Lo cierto es que todos los seres humanos estamos incapacitados para una vida plena, equilibrada y satisfactoria si carecemos de realización amorosa; si no recibimos amor o entregamos nuestro amor proyectándolo hacia otro y otros seres humanos. Tanto es así que si no encontramos en nuestra especie a quien nos ame o a quien amar, lo dirigimos hacia individuos de otras especies... e incluso hacia objetos, que hacemos nuestros estableciendo con ellos una relación amorosa en una relación unilateral. En este caso podemos llegar a ser conscientes de que ese amor es una autoproyección de amor a nosotros mismos, a nuestros propios sentimientos, hacia nuestra capacidad de sentir amor: una expresión fetichista del amor como amor a uno mismo o misma.

La exaltación del amor romántico, surgida en la antigüedad, es ya la primera manifestación inconsciente de nuestra necesidad de amar y ser amados o amadas, de intercambiar los poderosos sentimientos que constituyen uno de los más fuertes impulsos físicos en nuestra especie.
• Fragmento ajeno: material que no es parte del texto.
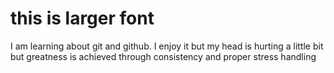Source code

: # this is larger font

I am learning about git and github. I enjoy it but my head is hurting
a little bit but greatness is achieved through consistency and proper
stress handling
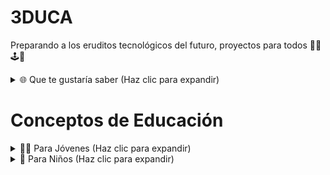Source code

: # 3DUCA
Preparando a los eruditos tecnológicos del futuro, proyectos para todos 🤖🧩🕹️👾

<details>
  <summary> 🌐 Que te gustaría saber (Haz clic para expandir)</summary>

  🤖Robótica

  🔌Electrónica
  
  🌐 Inteligencia artificial (IA)

💻 Programación

⚙Inventos

💻Diseño

🔬 Ciencia

🔋 Energía

🌐 Internet de las cosas (IoT)

🛠 Ingeniería

📡 Telecomunicaciones

🌍 Sistemas de navegación

📱Dispositivos móviles

🌆 Realidad virtual (VR)

🎮 Realidad aumentada (AR)

🌱 Internet de las cosas (IoT)

🌐 Redes de computadoras

🎧 Sonido y acústica

🎥 Multimedia

🖥 Computación en la nube

⚡ Energías renovables

📚 Educación en línea

🌿 Sostenibilidad

🏭 Automatización industrial
</details>

# Conceptos de Educación

<details>
  <summary>👩‍🎓 Para Jóvenes (Haz clic para expandir)</summary>

  1. **Aprendizaje en línea**: Plataformas como Khan Academy, Coursera y otros MOOCs.
  2. **Educación digitalizada**: Incorporación de herramientas digitales en el proceso educativo.
  3. **Realidad Virtual (RV) en educación**: Experiencias inmersivas, como visitas virtuales.
  4. **Programación y computación**: Lenguajes de programación y algoritmos.
  5. **Inteligencia Artificial (IA) en educación**: Sistemas adaptativos y personalizados.
  6. **IoT (Internet de las cosas) en el aula**: Dispositivos conectados en educación.
  7. **Aprendizaje basado en proyectos**: Enfoque práctico y aplicado.
  8. **Nanotecnología**: Ciencia a escala nano.
  9. **Genómica y biotecnología**: CRISPR y biología moderna.
  10. **Robótica**: Construcción y programación de robots.
  11. **Energías renovables**: Tecnologías como la solar fotovoltaica.
  12. **Economía digital y criptomonedas**: Funcionamiento de monedas digitales.
  13. **Ciencia de datos y Big Data**: Análisis y gestión de grandes datos.
  14. **Comunicación en redes sociales**: Uso ético de plataformas sociales.
  15. **Drones en educación**: Aplicaciones prácticas de drones.
  16. **Impresión 3D**: Diseño y creación con impresoras 3D.
  17. **Astronomía moderna y exoplanetas**: Exploración del universo.
  18. **Economía colaborativa**: Modelos como Airbnb y Uber.
  19. **Tecnologías sostenibles**: Conciencia ecológica y tecnología.
  20. **Interfaz cerebro-máquina**: Tecnologías de conexión directa con el cerebro.

</details>

<details>
  <summary>🧒 Para Niños (Haz clic para expandir)</summary>

  1. **Aprendizaje Divertido en Línea**: Juegos y lecciones en plataformas como Khan Academy Junior.
  2. **Historias Digitales**: Crear y leer cuentos con herramientas digitales.
  3. **Viajes Virtuales con RV**: Visitar lugares mágicos o planetas sin salir de casa.
  4. **Iniciándonos en la Programación**: Juegos y aplicaciones para aprender a programar jugando.
  5. **Ayudantes Inteligentes**: Robots o aplicaciones que nos ayudan a aprender.
  6. **Juguetes Conectados**: Aprender con juguetes que se conectan al Internet.
  7. **Proyectos Manuales**: Crear cosas con nuestras manos basado en lo que aprendemos.
  8. **Ciencia Pequeñita (Nanotecnología)**: Aprender sobre el mundo muy, muy pequeño.
  9. **Descubriendo el ADN**: Historias sobre cómo somos únicos y especiales.
  10. **Robots y Amigos Mecánicos**: Jugar y aprender con robots.
  11. **El Sol como Batería**: Cómo el sol nos da energía y luz.
  12. **Dinero Digital**: Cómo algunas personas usan "monedas" en el computador.
  13. **Aventuras en Datos**: Historias y juegos con números y datos.
  14. **Amigos en Línea**: Cómo hacer amigos y compartir en juegos y apps seguras.
  15. **Volando con Drones**: Jugueteando y aprendiendo con pequeños helicópteros.
  16. **Creando en 3D**: Hacer objetos y figuras usando impresoras especiales.
  17. **Exploradores del Espacio**: Viajes y cuentos entre estrellas y planetas.
  18. **Compartiendo y Jugando Juntos**: Aprender sobre compartir y trabajar en equipo.
  19. **Cuidando nuestro Planeta**: Juegos y actividades sobre la naturaleza y cómo cuidarla.
  20. **Juegos de Mente**: Actividades y juegos que nos hacen pensar y usar nuestra imaginación.

</details>




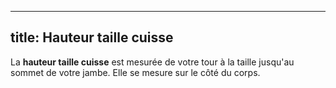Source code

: ***

## title: Hauteur taille cuisse

La **hauteur taille cuisse** est mesurée de votre tour à la taille jusqu'au sommet de votre jambe. Elle se mesure sur le côté du corps.
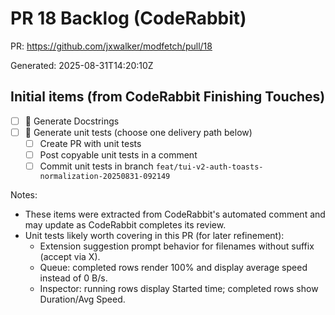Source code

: # PR 18 Backlog (CodeRabbit)

PR: https://github.com/jxwalker/modfetch/pull/18

Generated: 2025-08-31T14:20:10Z

## Initial items (from CodeRabbit Finishing Touches)

- [ ] 📝 Generate Docstrings
- [ ] 🧪 Generate unit tests (choose one delivery path below)
  - [ ] Create PR with unit tests
  - [ ] Post copyable unit tests in a comment
  - [ ] Commit unit tests in branch `feat/tui-v2-auth-toasts-normalization-20250831-092149`

Notes:
- These items were extracted from CodeRabbit's automated comment and may update as CodeRabbit completes its review.
- Unit tests likely worth covering in this PR (for later refinement):
  - Extension suggestion prompt behavior for filenames without suffix (accept via X).
  - Queue: completed rows render 100% and display average speed instead of 0 B/s.
  - Inspector: running rows display Started time; completed rows show Duration/Avg Speed.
Sea concientizado o no, reprimido o no, disfrazado o no, el sentimiento amoroso es básicamente físico, un impulso hormonal. Por eso se manifiesta como un torrente de necesidad irreprimible. Las expresiones sed de amor, la locura de amor, tantas veces utilizadas por las voces de un moralismo represivo, para denostar una de las más hermosas cualidades humanas psíquicas y físicas, ponen de manifiesto el devastador efecto de tratar -en vano- de controlar o suprimir el imperativo vital humano de amar, de sentir amor, de dar amor y de recibir amor.

Pero no hay que pasar por alto que también el amor, experiencia universal, buscada por todos y a la vez profundamente íntima, habita en un territorio donde lo físico y lo espiritual se entrelazan como hilos invisibles de una misma trama. 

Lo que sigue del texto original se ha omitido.